Exercise: Give the number of lines in the material below where the word "gift" shows up, without anything else.

····················

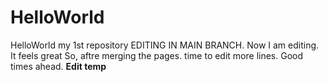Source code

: # HelloWorld
HelloWorld my 1st repository
EDITING IN MAIN BRANCH.
Now I am editing. It feels great
So, aftre merging the pages.
time to edit more lines.
Good times ahead.
**Edit temp**

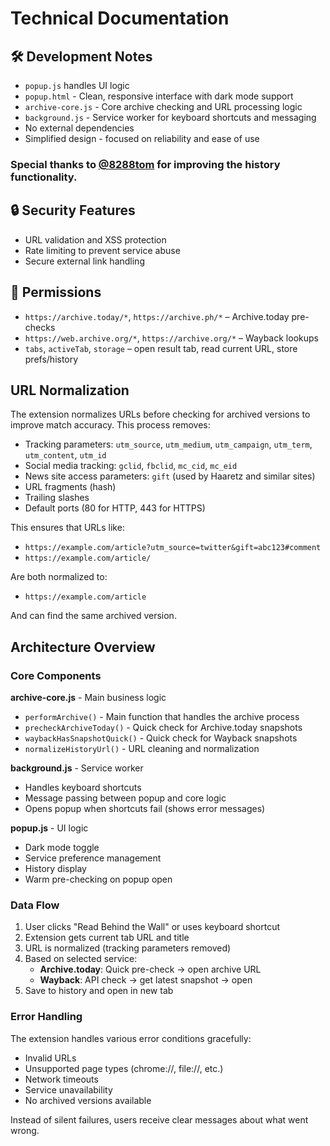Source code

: # Technical Documentation

## 🛠 Development Notes

- `popup.js` handles UI logic  
- `popup.html` - Clean, responsive interface with dark mode support
- `archive-core.js` - Core archive checking and URL processing logic
- `background.js` - Service worker for keyboard shortcuts and messaging
- No external dependencies  
- Simplified design - focused on reliability and ease of use  

### Special thanks to [@8288tom](https://github.com/8288tom) for improving the history functionality.

## 🔒 Security Features
- URL validation and XSS protection
- Rate limiting to prevent service abuse  
- Secure external link handling

## 🔐 Permissions

- `https://archive.today/*`, `https://archive.ph/*` – Archive.today pre-checks  
- `https://web.archive.org/*`, `https://archive.org/*` – Wayback lookups  
- `tabs`, `activeTab`, `storage` – open result tab, read current URL, store prefs/history

## URL Normalization

The extension normalizes URLs before checking for archived versions to improve match accuracy. This process removes:

- Tracking parameters: `utm_source`, `utm_medium`, `utm_campaign`, `utm_term`, `utm_content`, `utm_id`
- Social media tracking: `gclid`, `fbclid`, `mc_cid`, `mc_eid`
- News site access parameters: `gift` (used by Haaretz and similar sites)
- URL fragments (hash)
- Trailing slashes
- Default ports (80 for HTTP, 443 for HTTPS)

This ensures that URLs like:
- `https://example.com/article?utm_source=twitter&gift=abc123#comment`
- `https://example.com/article/`

Are both normalized to:
- `https://example.com/article`

And can find the same archived version.

## Architecture Overview

### Core Components

**archive-core.js** - Main business logic
- `performArchive()` - Main function that handles the archive process
- `precheckArchiveToday()` - Quick check for Archive.today snapshots
- `waybackHasSnapshotQuick()` - Quick check for Wayback snapshots
- `normalizeHistoryUrl()` - URL cleaning and normalization

**background.js** - Service worker
- Handles keyboard shortcuts
- Message passing between popup and core logic
- Opens popup when shortcuts fail (shows error messages)

**popup.js** - UI logic
- Dark mode toggle
- Service preference management
- History display
- Warm pre-checking on popup open

### Data Flow

1. User clicks "Read Behind the Wall" or uses keyboard shortcut
2. Extension gets current tab URL and title
3. URL is normalized (tracking parameters removed)
4. Based on selected service:
   - **Archive.today**: Quick pre-check → open archive URL
   - **Wayback**: API check → get latest snapshot → open
5. Save to history and open in new tab

### Error Handling

The extension handles various error conditions gracefully:
- Invalid URLs
- Unsupported page types (chrome://, file://, etc.)
- Network timeouts
- Service unavailability
- No archived versions available

Instead of silent failures, users receive clear messages about what went wrong.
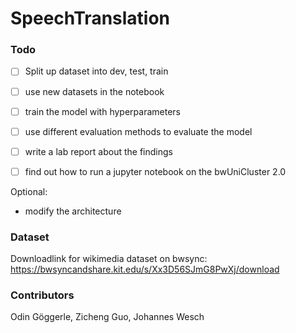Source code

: # SpeechTranslation
### Todo
- [ ] Split up dataset into dev, test, train
- [ ] use new datasets in the notebook
- [ ] train the model with hyperparameters
- [ ] use different evaluation methods to evaluate the model
- [ ] write a lab report about the findings

- [ ] find out how to run a jupyter notebook on the bwUniCluster 2.0
  
Optional:
- modify the architecture

### Dataset
Downloadlink for wikimedia dataset on bwsync:
https://bwsyncandshare.kit.edu/s/Xx3D56SJmG8PwXj/download

### Contributors
Odin Göggerle, Zicheng Guo, Johannes Wesch
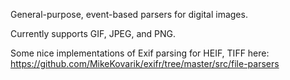 General-purpose, event-based parsers for digital images.

Currently supports GIF, JPEG, and PNG.

Some nice implementations of Exif parsing for HEIF, TIFF here:
https://github.com/MikeKovarik/exifr/tree/master/src/file-parsers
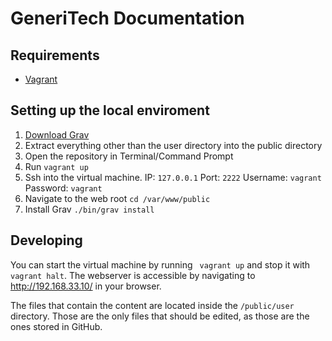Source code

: # GeneriTech Documentation

## Requirements
- [Vagrant](https://www.vagrantup.com/) 

## Setting up the local enviroment
1. [Download Grav](https://github.com/getgrav/grav/releases/download/) 
2. Extract everything other than the user directory into the public directory
3. Open the repository in Terminal/Command Prompt
4. Run `vagrant up`
5. Ssh into the virtual machine. IP: `127.0.0.1` Port: `2222` Username: `vagrant` Password: `vagrant`
6. Navigate to the web root `cd /var/www/public`
7. Install Grav `./bin/grav install`

## Developing

You can start the virtual machine by running ` vagrant up` and stop it with `vagrant halt`. The webserver is accessible by navigating to http://192.168.33.10/ in your browser.

The files that contain the content are located inside the `/public/user` directory. Those are the only files that should be edited, as those are the ones stored in GitHub.
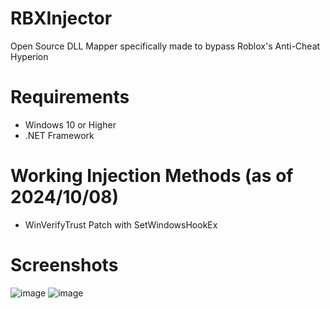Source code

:# RBXInjector
Open Source DLL Mapper specifically made to bypass Roblox's Anti-Cheat Hyperion

# Requirements
- Windows 10 or Higher
- .NET Framework

# Working Injection Methods (as of 2024/10/08)
- WinVerifyTrust Patch with SetWindowsHookEx

# Screenshots

![image](https://github.com/user-attachments/assets/8ea7d6e4-41ec-4d07-a7ef-c7495c69b88b)
![image](https://github.com/user-attachments/assets/e186fa8e-9022-455b-b11b-93fb09504ba4)
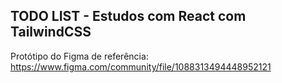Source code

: ## TODO LIST - Estudos com React com TailwindCSS 

Protótipo do Figma de referência: <https://www.figma.com/community/file/1088313494448952121>
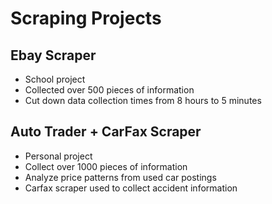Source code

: # Scraping Projects
## Ebay Scraper
- School project
- Collected over 500 pieces of information
- Cut down data collection times from 8 hours to 5 minutes
## Auto Trader + CarFax Scraper
- Personal project
- Collect over 1000 pieces of information 
- Analyze price patterns from used car postings
- Carfax scraper used to collect accident information
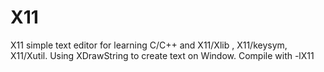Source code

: # X11
X11 simple text editor for learning C/C++ and X11/Xlib , X11/keysym, X11/Xutil. Using XDrawString to create text on Window. Compile with -lX11
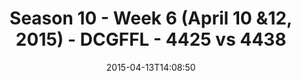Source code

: ---
title: Season 10 - Week 6 (April 10 &12, 2015) - DCGFFL - 4425 vs 4438
teams_score:
- team: 4425
  score:
- team: 4438
  score: 7
mvp: Ken G. (Fuchsia), Scott K. (Red)
game-ball: N/A
sportsperson: ''
season: 10
week:
date: '2015-04-13T14:08:50'
pageid: season-10-week-six-4425-vs-4438
---
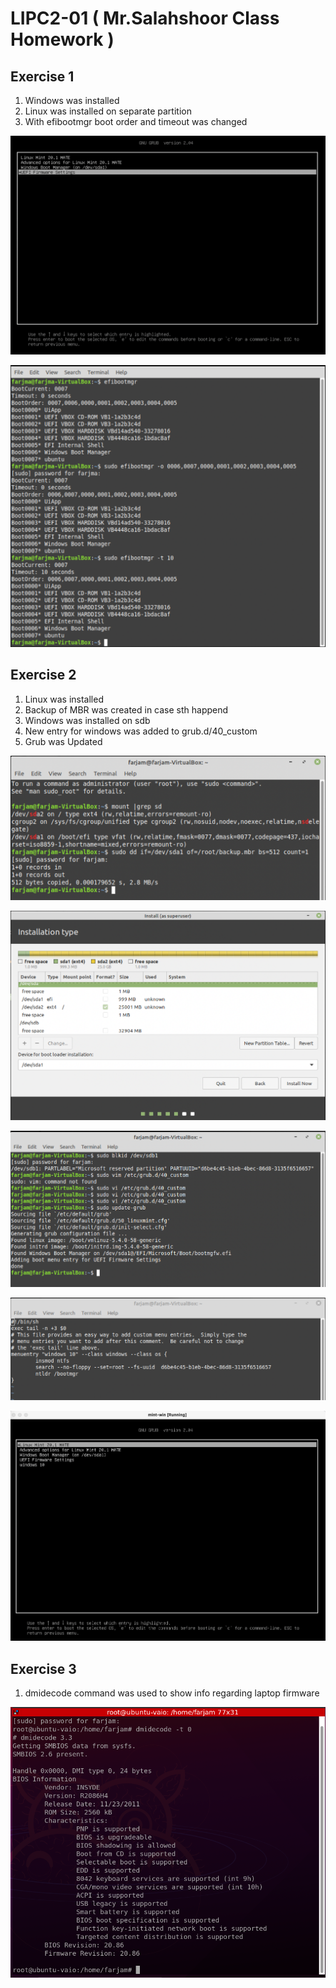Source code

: # LIPC2-01 ( Mr.Salahshoor Class Homework )

## Exercise 1
1. Windows was installed 
2. Linux was installed on separate partition 
3. With efibootmgr boot order and timeout was changed

![image1-1](assets/1-1.png)

![image1-2](assets/1-2.png)

## Exercise 2
1. Linux was installed
2. Backup of MBR was created in case sth happend 
3. Windows was installed on sdb
4. New entry for windows was added to grub.d/40_custom
5. Grub was Updated

![image2-1](assets/2-1.png)

![image2-2](assets/2-2.png)

![image2-4](assets/2-4.png)

![image2-3](assets/2-3.png)

![image2-5](assets/2-5.png)

## Exercise 3
1.  dmidecode command was used to show info regarding laptop firmware

![image3](assets/3.png)

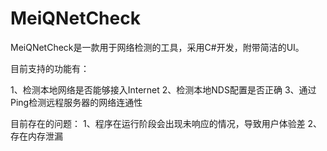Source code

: # MeiQNetCheck

MeiQNetCheck是一款用于网络检测的工具，采用C#开发，附带简洁的UI。

目前支持的功能有：

1、检测本地网络是否能够接入Internet
2、检测本地NDS配置是否正确
3、通过Ping检测远程服务器的网络连通性


目前存在的问题：
1、程序在运行阶段会出现未响应的情况，导致用户体验差
2、存在内存泄漏
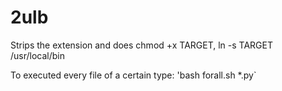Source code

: # 2ulb
Strips the extension and does chmod +x TARGET, ln -s TARGET /usr/local/bin

To executed every file of a certain type:
'bash forall.sh *.py`
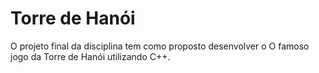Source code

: # Torre de Hanói
O projeto final da disciplina tem como proposto desenvolver o O famoso jogo da Torre de Hanói utilizando C++.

····················

Output: 2